Your answer must be the lines of the entries below, exactly as written, from the first line through the line containing "(tlambda () (before".

┌─ Working data

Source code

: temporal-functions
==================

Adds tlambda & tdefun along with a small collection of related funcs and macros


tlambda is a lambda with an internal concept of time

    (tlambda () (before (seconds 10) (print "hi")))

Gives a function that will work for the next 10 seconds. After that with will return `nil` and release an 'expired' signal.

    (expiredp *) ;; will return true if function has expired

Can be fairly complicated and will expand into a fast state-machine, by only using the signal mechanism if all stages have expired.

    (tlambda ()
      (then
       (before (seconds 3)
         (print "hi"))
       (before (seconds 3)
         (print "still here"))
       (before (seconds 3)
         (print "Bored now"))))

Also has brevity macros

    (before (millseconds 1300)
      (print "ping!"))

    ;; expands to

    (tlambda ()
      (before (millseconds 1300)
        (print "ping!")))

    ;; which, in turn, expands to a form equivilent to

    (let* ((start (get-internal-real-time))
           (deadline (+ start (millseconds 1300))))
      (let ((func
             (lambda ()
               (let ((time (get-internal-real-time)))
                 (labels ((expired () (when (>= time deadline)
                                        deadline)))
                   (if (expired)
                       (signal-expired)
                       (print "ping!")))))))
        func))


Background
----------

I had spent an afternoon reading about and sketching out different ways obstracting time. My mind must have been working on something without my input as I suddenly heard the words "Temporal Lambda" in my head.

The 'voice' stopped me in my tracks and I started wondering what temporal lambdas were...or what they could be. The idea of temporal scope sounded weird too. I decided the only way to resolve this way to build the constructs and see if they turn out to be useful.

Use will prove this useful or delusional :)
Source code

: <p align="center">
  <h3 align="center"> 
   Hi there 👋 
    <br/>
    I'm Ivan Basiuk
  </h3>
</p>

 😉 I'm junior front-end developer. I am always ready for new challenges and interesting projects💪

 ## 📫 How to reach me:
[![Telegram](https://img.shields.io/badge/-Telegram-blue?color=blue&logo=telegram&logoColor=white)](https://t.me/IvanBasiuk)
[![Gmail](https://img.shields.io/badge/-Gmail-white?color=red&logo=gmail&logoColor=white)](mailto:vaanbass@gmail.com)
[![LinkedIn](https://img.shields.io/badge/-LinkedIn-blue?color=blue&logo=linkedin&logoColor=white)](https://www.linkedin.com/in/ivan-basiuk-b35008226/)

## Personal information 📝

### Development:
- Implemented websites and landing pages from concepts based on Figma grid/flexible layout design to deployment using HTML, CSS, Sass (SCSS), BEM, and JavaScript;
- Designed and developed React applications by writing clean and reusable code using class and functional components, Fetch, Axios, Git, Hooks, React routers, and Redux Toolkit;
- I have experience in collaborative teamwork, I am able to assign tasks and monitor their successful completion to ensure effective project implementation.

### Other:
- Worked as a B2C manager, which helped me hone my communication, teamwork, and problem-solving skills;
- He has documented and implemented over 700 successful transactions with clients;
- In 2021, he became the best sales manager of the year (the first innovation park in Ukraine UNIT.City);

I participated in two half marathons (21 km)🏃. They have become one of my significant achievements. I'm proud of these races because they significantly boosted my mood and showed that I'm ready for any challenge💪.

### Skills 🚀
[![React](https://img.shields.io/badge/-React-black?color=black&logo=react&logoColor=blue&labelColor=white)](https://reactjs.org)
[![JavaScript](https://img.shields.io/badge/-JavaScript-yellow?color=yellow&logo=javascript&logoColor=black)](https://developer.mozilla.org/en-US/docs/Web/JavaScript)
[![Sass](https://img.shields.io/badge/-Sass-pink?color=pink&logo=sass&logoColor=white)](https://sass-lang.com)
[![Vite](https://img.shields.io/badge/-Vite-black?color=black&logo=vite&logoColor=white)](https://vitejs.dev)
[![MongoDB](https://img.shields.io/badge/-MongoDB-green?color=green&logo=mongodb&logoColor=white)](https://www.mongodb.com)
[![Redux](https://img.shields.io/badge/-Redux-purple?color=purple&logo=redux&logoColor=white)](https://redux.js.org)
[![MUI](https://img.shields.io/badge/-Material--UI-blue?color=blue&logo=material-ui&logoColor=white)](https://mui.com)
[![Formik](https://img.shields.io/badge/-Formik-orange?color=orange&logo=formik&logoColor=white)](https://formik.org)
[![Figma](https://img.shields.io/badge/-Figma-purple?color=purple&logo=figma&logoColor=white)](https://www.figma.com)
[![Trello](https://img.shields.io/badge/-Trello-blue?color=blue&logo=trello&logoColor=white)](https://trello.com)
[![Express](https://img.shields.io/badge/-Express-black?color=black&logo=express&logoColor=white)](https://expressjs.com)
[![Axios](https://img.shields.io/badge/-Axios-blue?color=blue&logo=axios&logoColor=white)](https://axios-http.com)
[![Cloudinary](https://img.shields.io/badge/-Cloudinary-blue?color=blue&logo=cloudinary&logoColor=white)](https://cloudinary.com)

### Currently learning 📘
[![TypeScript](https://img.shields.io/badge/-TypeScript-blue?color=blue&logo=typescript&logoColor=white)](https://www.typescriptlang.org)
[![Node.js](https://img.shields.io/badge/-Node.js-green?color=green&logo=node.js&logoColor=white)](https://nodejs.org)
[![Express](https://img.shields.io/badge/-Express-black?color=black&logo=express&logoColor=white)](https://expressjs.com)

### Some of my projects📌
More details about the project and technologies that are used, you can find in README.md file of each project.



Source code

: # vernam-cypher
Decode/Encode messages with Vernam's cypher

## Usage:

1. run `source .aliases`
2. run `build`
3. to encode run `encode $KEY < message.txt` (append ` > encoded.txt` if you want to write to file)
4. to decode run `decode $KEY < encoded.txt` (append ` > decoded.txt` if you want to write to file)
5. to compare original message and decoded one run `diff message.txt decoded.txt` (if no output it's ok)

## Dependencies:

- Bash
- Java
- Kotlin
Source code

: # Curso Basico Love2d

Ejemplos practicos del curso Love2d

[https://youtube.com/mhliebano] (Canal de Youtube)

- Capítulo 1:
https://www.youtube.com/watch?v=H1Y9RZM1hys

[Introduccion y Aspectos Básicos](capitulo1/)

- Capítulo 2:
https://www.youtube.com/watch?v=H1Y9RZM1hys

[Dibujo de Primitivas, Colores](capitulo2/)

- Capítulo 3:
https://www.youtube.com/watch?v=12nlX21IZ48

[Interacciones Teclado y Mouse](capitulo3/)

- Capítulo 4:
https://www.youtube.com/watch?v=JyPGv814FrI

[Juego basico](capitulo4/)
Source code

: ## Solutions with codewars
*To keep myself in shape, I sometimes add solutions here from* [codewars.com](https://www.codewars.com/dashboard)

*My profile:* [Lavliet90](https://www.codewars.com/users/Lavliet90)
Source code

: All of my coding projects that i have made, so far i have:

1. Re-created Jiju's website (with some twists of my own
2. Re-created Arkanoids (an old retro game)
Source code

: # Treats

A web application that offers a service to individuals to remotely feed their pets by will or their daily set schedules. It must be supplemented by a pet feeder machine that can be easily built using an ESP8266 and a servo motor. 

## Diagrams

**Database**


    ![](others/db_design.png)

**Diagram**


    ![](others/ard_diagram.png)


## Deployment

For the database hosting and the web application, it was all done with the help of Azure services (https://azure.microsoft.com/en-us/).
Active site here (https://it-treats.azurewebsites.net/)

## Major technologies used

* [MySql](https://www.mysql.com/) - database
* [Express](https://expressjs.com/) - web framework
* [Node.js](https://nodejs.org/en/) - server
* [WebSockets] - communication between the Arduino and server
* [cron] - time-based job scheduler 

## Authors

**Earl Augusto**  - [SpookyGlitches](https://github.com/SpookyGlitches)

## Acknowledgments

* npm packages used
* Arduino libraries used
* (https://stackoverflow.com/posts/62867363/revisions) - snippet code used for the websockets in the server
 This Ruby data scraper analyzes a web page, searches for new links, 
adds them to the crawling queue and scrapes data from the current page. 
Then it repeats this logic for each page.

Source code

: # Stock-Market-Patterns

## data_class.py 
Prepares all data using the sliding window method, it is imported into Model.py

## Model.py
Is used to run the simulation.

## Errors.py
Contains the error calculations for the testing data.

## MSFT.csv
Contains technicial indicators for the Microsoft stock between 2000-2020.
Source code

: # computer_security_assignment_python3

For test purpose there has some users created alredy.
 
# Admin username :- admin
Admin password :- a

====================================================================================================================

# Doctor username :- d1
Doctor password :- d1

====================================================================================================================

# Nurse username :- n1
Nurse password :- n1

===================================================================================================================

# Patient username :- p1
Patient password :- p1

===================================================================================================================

└─

| Output of the exercise |
Source code

: temporal-functions
==================

Adds tlambda & tdefun along with a small collection of related funcs and macros


tlambda is a lambda with an internal concept of time

    (tlambda () (before (seconds 10) (print "hi")))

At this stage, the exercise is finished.